** WHAT THE TASK REQUIRES **
Go through the data below and work out how many lines contain "section"; the answer is the number alone.

———

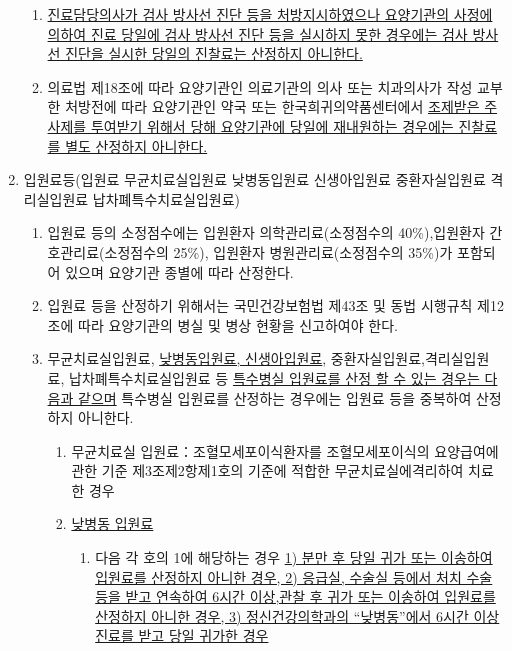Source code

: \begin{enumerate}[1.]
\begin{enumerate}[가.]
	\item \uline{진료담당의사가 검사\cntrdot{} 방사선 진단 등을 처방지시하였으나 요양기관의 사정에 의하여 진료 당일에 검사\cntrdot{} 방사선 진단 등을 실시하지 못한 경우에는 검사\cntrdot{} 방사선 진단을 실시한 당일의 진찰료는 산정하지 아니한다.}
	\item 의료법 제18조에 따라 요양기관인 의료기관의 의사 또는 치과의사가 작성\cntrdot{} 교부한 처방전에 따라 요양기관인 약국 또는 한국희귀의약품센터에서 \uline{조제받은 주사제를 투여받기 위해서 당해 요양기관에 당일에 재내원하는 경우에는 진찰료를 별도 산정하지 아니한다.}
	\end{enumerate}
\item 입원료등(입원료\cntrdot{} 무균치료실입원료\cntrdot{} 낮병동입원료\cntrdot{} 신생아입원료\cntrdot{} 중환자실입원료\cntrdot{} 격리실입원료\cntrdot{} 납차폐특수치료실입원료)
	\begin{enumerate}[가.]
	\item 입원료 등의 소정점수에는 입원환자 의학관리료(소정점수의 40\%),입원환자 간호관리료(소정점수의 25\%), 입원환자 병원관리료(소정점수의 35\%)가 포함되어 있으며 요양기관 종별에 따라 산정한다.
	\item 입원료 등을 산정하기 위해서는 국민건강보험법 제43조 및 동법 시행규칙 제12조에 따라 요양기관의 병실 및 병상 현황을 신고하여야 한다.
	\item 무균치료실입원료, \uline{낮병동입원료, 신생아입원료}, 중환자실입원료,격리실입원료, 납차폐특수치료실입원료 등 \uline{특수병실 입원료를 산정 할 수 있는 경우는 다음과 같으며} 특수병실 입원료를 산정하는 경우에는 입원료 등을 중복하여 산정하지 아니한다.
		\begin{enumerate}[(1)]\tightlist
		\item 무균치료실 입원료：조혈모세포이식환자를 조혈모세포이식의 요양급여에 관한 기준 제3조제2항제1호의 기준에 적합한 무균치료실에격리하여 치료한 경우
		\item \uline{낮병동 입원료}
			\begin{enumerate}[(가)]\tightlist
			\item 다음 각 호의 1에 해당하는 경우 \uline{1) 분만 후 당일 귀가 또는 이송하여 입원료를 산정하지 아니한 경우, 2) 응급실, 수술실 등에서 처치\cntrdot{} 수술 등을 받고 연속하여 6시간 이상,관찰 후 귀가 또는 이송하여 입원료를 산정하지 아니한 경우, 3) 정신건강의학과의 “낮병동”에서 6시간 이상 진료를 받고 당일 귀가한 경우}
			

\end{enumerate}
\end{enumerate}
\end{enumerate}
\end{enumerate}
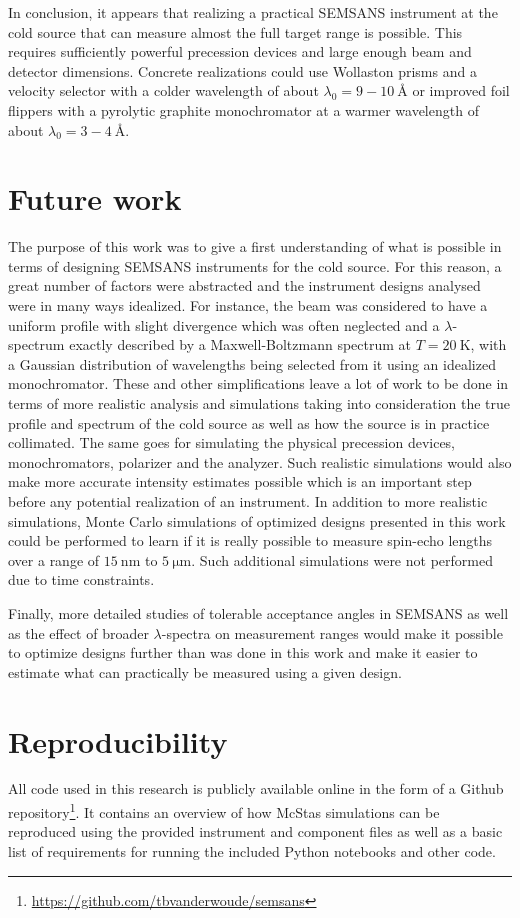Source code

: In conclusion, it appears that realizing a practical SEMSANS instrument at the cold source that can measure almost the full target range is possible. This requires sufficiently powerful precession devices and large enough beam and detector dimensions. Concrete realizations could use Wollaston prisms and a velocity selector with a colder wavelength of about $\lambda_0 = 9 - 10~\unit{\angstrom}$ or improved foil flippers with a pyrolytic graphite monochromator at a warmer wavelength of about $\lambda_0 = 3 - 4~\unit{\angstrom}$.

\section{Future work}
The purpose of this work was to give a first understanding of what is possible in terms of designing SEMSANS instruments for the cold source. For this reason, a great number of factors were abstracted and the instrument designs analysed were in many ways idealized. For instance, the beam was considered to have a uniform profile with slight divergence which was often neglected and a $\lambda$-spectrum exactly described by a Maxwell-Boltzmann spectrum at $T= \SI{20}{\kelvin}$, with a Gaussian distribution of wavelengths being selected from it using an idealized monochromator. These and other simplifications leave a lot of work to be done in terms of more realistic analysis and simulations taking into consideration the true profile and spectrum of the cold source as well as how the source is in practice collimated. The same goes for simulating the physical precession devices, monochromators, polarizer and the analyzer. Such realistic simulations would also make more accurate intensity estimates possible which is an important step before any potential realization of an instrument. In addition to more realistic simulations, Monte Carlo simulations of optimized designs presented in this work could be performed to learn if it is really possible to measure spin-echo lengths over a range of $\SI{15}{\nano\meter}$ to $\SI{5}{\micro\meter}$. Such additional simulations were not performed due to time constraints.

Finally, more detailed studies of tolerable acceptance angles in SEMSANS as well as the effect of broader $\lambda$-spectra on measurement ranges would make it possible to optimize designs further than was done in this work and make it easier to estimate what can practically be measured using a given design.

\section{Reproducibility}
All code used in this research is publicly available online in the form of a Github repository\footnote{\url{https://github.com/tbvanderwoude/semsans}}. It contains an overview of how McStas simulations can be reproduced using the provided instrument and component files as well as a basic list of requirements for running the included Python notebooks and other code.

———

** ANSWER FOR THE TASK **
2